He chose the final word with care, and said it with emphasis. “You a good man, bruh.” I had an idea of what he meant. It isn’t the first time discussions of masculinity have come up in the ol’ neighborhood. The discussion in more monied circles these days is rightly focused on the need for equal treatment of women, and the urgency, at long last, to take women’s voices seriously. Kendrick and others are highlighting an element that won’t become part of the cultural conversation*** until later– the flip side of the coin. What does it mean to be a good man?

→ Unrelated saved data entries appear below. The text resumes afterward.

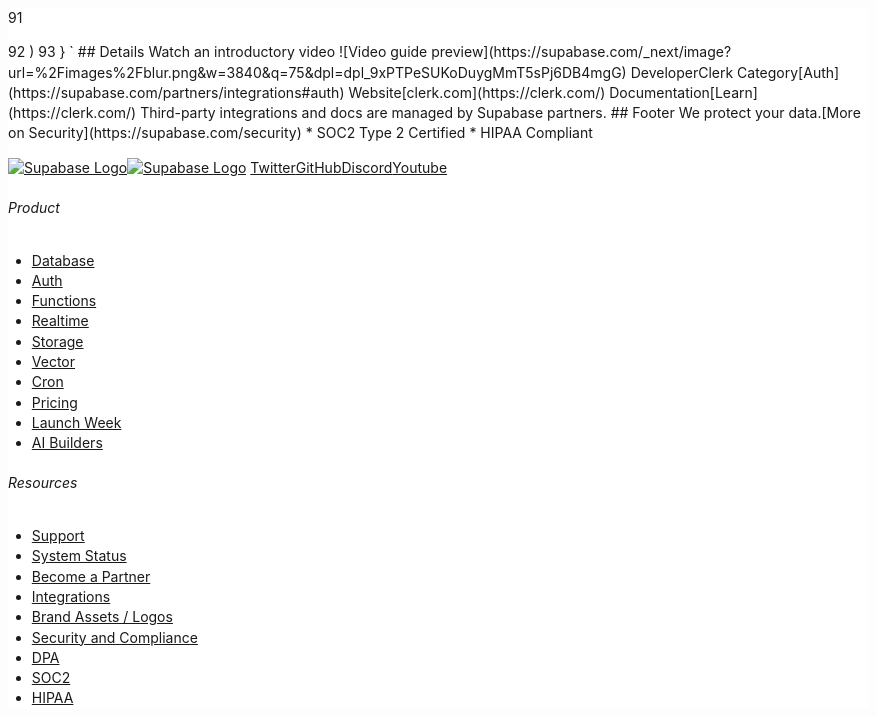 91
  </div>
92
 )
93
}
`
## Details
Watch an introductory video
![Video guide preview](https://supabase.com/_next/image?url=%2Fimages%2Fblur.png&w=3840&q=75&dpl=dpl_9xPTPeSUKoDuygMmT5sPj6DB4mgG)
DeveloperClerk
Category[Auth](https://supabase.com/partners/integrations#auth)
Website[clerk.com](https://clerk.com/)
Documentation[Learn](https://clerk.com/)
Third-party integrations and docs are managed by Supabase partners.
## Footer
We protect your data.[More on Security](https://supabase.com/security)
  * SOC2 Type 2 Certified
  * HIPAA Compliant


[![Supabase Logo](https://supabase.com/_next/image?url=https%3A%2F%2Ffrontend-assets.supabase.com%2Fwww%2Fd218d9190b87%2F_next%2Fstatic%2Fmedia%2Fsupabase-logo-wordmark--light.daaeffd3.png&w=384&q=75&dpl=dpl_9xPTPeSUKoDuygMmT5sPj6DB4mgG)![Supabase Logo](https://supabase.com/_next/image?url=https%3A%2F%2Ffrontend-assets.supabase.com%2Fwww%2Fd218d9190b87%2F_next%2Fstatic%2Fmedia%2Fsupabase-logo-wordmark--dark.b36ebb5f.png&w=384&q=75&dpl=dpl_9xPTPeSUKoDuygMmT5sPj6DB4mgG)](https://supabase.com/)
[Twitter](https://twitter.com/supabase)[GitHub](https://github.com/supabase)[Discord](https://discord.supabase.com/)[Youtube](https://youtube.com/c/supabase)
###### Product
  * [Database](https://supabase.com/database)
  * [Auth](https://supabase.com/auth)
  * [Functions](https://supabase.com/edge-functions)
  * [Realtime](https://supabase.com/realtime)
  * [Storage](https://supabase.com/storage)
  * [Vector](https://supabase.com/modules/vector)
  * [Cron](https://supabase.com/modules/cron)
  * [Pricing](https://supabase.com/pricing)
  * [Launch Week](https://supabase.com/launch-week)
  * [AI Builders](https://supabase.com/solutions/ai-builders)


###### Resources
  * [Support](https://supabase.com/support)
  * [System Status](https://status.supabase.com/)
  * [Become a Partner](https://supabase.com/partners)
  * [Integrations](https://supabase.com/partners/integrations)
  * [Brand Assets / Logos](https://supabase.com/brand-assets)
  * [Security and Compliance](https://supabase.com/security)
  * [DPA](https://supabase.com/legal/dpa)
  * [SOC2](https://supabase.com/security)
  * [HIPAA](https://forms.supabase.com/hipaa2)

Is there such a thing? How should a man function in a society where men have long been expected to be in control (though most of them never will be), fix everything, to not take part in communities but rise above them, who are raised and encouraged to be out of touch with their emotions, and who generally feel emasculated by the impossible expectations they’re held to?****
Perhaps by admitting we don’t have all the answers; embracing the vulnerability of letting down our guard, sharing in the “uncool” emotions of joy and fear and wonder we only pretend we don’t feel; recognizing that equality is not a zero-sum game but is instead additive, as Kendrick alludes to above. Prosperity shared helps everyone. It’s okay to celebrate something sensitive, and call it out as beautiful; that’s what our friend K-Money, ruffled black denim and voluminous black print tee to match, bald head shaved over a chain necklace– that’s what he was impressed by.
“Right back atcha,” I said, “especially like, talkin’ 'bout Father's Day and stuff,”
“Jus' like that man, thank you very much." He paused. "So whatchall… what route you was drivin’ before you came back to drivin' th' 7?”
“Yeah I was gone– doin' the 41, 65, lil' bit further north,”
“Okay, goin' through Lake City?”
“Exactly. And those are fine, but man, I had to come back here. It's just, I don't know how to explain it. I feel… this is where I belong, you know? Where it all makes sense. I feel right comin' out here.”
“I appreciate tha’. I'm tellin’ you man, you will always prosper, bro. ‘Cause two things that you are: you are so humble, and you are so thankful.”
Effusively thanking him, I added, "humble and thankful– you know, I remember you and me talking about that one night like those are the two things–”
“If you keep– those two things, I promise you. In time all things wi' be revealed. Ey, what time you leavin’?”
“Um, fifteen. Fourteen minutes.”
“Alright man. Always good, Kendrick.”
After the alotted time had elapsed, he materialized yet again, this time bearing gifts from the neighboring Rite Aid.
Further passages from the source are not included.